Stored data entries
╭──
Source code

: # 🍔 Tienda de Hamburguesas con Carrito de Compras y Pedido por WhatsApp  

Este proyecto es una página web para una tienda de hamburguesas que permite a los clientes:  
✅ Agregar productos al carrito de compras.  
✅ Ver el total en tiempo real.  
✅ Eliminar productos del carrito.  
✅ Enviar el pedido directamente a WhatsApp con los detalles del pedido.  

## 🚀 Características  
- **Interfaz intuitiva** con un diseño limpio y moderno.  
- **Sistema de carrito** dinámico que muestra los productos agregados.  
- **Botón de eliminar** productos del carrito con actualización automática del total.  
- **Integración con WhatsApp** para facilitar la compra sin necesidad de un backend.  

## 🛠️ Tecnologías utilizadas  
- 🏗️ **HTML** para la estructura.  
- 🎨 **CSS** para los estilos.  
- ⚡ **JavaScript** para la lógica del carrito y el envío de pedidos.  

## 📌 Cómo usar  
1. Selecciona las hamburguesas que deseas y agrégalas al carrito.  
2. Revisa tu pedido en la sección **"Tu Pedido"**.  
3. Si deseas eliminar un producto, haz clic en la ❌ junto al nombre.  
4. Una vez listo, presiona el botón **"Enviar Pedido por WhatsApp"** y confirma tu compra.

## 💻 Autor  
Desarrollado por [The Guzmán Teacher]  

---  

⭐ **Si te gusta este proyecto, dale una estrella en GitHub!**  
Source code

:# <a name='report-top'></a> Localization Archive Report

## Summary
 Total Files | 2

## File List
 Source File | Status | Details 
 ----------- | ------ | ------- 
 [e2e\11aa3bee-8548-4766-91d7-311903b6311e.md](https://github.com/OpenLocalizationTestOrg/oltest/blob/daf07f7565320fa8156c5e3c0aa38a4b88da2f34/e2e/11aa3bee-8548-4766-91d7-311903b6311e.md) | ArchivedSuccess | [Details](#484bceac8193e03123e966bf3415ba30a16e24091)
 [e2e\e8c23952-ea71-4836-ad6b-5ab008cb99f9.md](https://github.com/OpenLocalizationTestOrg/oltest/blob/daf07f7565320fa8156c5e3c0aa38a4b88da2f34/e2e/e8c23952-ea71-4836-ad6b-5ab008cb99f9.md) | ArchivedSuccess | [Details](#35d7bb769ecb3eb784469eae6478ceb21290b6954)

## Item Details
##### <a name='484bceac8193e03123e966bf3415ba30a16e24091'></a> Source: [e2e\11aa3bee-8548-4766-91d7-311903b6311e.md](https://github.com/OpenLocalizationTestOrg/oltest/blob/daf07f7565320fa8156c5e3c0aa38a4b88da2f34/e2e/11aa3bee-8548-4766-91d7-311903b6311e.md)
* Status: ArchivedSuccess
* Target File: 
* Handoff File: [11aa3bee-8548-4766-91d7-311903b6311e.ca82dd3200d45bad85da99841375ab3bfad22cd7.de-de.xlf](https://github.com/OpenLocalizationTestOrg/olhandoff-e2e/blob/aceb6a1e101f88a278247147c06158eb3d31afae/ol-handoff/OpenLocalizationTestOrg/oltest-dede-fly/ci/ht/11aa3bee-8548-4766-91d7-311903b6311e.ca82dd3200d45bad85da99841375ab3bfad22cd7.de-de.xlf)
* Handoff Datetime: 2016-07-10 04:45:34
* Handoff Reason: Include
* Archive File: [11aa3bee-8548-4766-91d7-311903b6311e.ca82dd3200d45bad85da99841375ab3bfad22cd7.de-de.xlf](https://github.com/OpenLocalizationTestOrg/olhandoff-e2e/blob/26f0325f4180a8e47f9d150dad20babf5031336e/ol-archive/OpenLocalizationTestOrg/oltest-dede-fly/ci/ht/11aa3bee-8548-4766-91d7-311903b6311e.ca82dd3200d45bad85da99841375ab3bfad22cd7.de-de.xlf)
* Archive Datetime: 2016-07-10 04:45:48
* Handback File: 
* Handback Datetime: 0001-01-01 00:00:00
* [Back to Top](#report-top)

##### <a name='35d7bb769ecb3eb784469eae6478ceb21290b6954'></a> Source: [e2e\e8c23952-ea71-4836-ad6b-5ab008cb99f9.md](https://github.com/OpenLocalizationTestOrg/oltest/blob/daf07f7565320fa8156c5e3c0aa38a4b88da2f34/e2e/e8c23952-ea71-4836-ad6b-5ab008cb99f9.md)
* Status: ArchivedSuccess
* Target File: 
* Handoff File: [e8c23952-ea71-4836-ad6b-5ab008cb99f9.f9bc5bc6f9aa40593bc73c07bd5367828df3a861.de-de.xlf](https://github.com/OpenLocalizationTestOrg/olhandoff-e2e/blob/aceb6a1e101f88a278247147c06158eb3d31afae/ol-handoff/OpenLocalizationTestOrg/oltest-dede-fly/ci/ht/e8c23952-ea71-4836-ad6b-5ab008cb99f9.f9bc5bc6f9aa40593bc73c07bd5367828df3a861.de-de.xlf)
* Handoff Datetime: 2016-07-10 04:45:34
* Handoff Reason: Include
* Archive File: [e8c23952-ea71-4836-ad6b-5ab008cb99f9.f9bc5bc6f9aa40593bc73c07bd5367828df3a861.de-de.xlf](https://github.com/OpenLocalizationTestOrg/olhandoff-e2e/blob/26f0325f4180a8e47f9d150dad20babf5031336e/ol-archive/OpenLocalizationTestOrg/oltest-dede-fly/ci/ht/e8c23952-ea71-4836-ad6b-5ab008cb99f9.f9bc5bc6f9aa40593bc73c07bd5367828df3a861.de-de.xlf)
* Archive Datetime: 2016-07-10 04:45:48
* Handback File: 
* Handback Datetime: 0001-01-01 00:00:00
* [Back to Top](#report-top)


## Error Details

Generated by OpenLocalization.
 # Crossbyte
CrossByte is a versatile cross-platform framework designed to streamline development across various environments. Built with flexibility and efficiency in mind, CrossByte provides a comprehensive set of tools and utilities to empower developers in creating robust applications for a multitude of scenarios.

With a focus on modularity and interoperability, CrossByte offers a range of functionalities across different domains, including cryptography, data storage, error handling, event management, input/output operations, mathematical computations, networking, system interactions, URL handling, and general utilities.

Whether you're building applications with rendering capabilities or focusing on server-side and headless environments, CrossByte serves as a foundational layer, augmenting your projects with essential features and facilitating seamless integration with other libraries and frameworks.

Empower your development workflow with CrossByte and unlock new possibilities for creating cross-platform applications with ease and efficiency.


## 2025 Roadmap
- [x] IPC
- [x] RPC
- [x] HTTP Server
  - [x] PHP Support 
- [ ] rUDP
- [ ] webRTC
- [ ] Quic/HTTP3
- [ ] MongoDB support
╰──
(EXERCISE)
The full set of records above is to be printed exactly as it appears.

(EXERCISE ANSWER)
Source code

: # 🍔 Tienda de Hamburguesas con Carrito de Compras y Pedido por WhatsApp  

Este proyecto es una página web para una tienda de hamburguesas que permite a los clientes:  
✅ Agregar productos al carrito de compras.  
✅ Ver el total en tiempo real.  
✅ Eliminar productos del carrito.  
✅ Enviar el pedido directamente a WhatsApp con los detalles del pedido.  

## 🚀 Características  
- **Interfaz intuitiva** con un diseño limpio y moderno.  
- **Sistema de carrito** dinámico que muestra los productos agregados.  
- **Botón de eliminar** productos del carrito con actualización automática del total.  
- **Integración con WhatsApp** para facilitar la compra sin necesidad de un backend.  

## 🛠️ Tecnologías utilizadas  
- 🏗️ **HTML** para la estructura.  
- 🎨 **CSS** para los estilos.  
- ⚡ **JavaScript** para la lógica del carrito y el envío de pedidos.  

## 📌 Cómo usar  
1. Selecciona las hamburguesas que deseas y agrégalas al carrito.  
2. Revisa tu pedido en la sección **"Tu Pedido"**.  
3. Si deseas eliminar un producto, haz clic en la ❌ junto al nombre.  
4. Una vez listo, presiona el botón **"Enviar Pedido por WhatsApp"** y confirma tu compra.

## 💻 Autor  
Desarrollado por [The Guzmán Teacher]  

---  

⭐ **Si te gusta este proyecto, dale una estrella en GitHub!**  
Source code

:# <a name='report-top'></a> Localization Archive Report

## Summary
 Total Files | 2

## File List
 Source File | Status | Details 
 ----------- | ------ | ------- 
 [e2e\11aa3bee-8548-4766-91d7-311903b6311e.md](https://github.com/OpenLocalizationTestOrg/oltest/blob/daf07f7565320fa8156c5e3c0aa38a4b88da2f34/e2e/11aa3bee-8548-4766-91d7-311903b6311e.md) | ArchivedSuccess | [Details](#484bceac8193e03123e966bf3415ba30a16e24091)
 [e2e\e8c23952-ea71-4836-ad6b-5ab008cb99f9.md](https://github.com/OpenLocalizationTestOrg/oltest/blob/daf07f7565320fa8156c5e3c0aa38a4b88da2f34/e2e/e8c23952-ea71-4836-ad6b-5ab008cb99f9.md) | ArchivedSuccess | [Details](#35d7bb769ecb3eb784469eae6478ceb21290b6954)

## Item Details
##### <a name='484bceac8193e03123e966bf3415ba30a16e24091'></a> Source: [e2e\11aa3bee-8548-4766-91d7-311903b6311e.md](https://github.com/OpenLocalizationTestOrg/oltest/blob/daf07f7565320fa8156c5e3c0aa38a4b88da2f34/e2e/11aa3bee-8548-4766-91d7-311903b6311e.md)
* Status: ArchivedSuccess
* Target File: 
* Handoff File: [11aa3bee-8548-4766-91d7-311903b6311e.ca82dd3200d45bad85da99841375ab3bfad22cd7.de-de.xlf](https://github.com/OpenLocalizationTestOrg/olhandoff-e2e/blob/aceb6a1e101f88a278247147c06158eb3d31afae/ol-handoff/OpenLocalizationTestOrg/oltest-dede-fly/ci/ht/11aa3bee-8548-4766-91d7-311903b6311e.ca82dd3200d45bad85da99841375ab3bfad22cd7.de-de.xlf)
* Handoff Datetime: 2016-07-10 04:45:34
* Handoff Reason: Include
* Archive File: [11aa3bee-8548-4766-91d7-311903b6311e.ca82dd3200d45bad85da99841375ab3bfad22cd7.de-de.xlf](https://github.com/OpenLocalizationTestOrg/olhandoff-e2e/blob/26f0325f4180a8e47f9d150dad20babf5031336e/ol-archive/OpenLocalizationTestOrg/oltest-dede-fly/ci/ht/11aa3bee-8548-4766-91d7-311903b6311e.ca82dd3200d45bad85da99841375ab3bfad22cd7.de-de.xlf)
* Archive Datetime: 2016-07-10 04:45:48
* Handback File: 
* Handback Datetime: 0001-01-01 00:00:00
* [Back to Top](#report-top)

##### <a name='35d7bb769ecb3eb784469eae6478ceb21290b6954'></a> Source: [e2e\e8c23952-ea71-4836-ad6b-5ab008cb99f9.md](https://github.com/OpenLocalizationTestOrg/oltest/blob/daf07f7565320fa8156c5e3c0aa38a4b88da2f34/e2e/e8c23952-ea71-4836-ad6b-5ab008cb99f9.md)
* Status: ArchivedSuccess
* Target File: 
* Handoff File: [e8c23952-ea71-4836-ad6b-5ab008cb99f9.f9bc5bc6f9aa40593bc73c07bd5367828df3a861.de-de.xlf](https://github.com/OpenLocalizationTestOrg/olhandoff-e2e/blob/aceb6a1e101f88a278247147c06158eb3d31afae/ol-handoff/OpenLocalizationTestOrg/oltest-dede-fly/ci/ht/e8c23952-ea71-4836-ad6b-5ab008cb99f9.f9bc5bc6f9aa40593bc73c07bd5367828df3a861.de-de.xlf)
* Handoff Datetime: 2016-07-10 04:45:34
* Handoff Reason: Include
* Archive File: [e8c23952-ea71-4836-ad6b-5ab008cb99f9.f9bc5bc6f9aa40593bc73c07bd5367828df3a861.de-de.xlf](https://github.com/OpenLocalizationTestOrg/olhandoff-e2e/blob/26f0325f4180a8e47f9d150dad20babf5031336e/ol-archive/OpenLocalizationTestOrg/oltest-dede-fly/ci/ht/e8c23952-ea71-4836-ad6b-5ab008cb99f9.f9bc5bc6f9aa40593bc73c07bd5367828df3a861.de-de.xlf)
* Archive Datetime: 2016-07-10 04:45:48
* Handback File: 
* Handback Datetime: 0001-01-01 00:00:00
* [Back to Top](#report-top)


## Error Details

Generated by OpenLocalization.
 # Crossbyte
CrossByte is a versatile cross-platform framework designed to streamline development across various environments. Built with flexibility and efficiency in mind, CrossByte provides a comprehensive set of tools and utilities to empower developers in creating robust applications for a multitude of scenarios.

With a focus on modularity and interoperability, CrossByte offers a range of functionalities across different domains, including cryptography, data storage, error handling, event management, input/output operations, mathematical computations, networking, system interactions, URL handling, and general utilities.

Whether you're building applications with rendering capabilities or focusing on server-side and headless environments, CrossByte serves as a foundational layer, augmenting your projects with essential features and facilitating seamless integration with other libraries and frameworks.

Empower your development workflow with CrossByte and unlock new possibilities for creating cross-platform applications with ease and efficiency.


## 2025 Roadmap
- [x] IPC
- [x] RPC
- [x] HTTP Server
  - [x] PHP Support 
- [ ] rUDP
- [ ] webRTC
- [ ] Quic/HTTP3
- [ ] MongoDB support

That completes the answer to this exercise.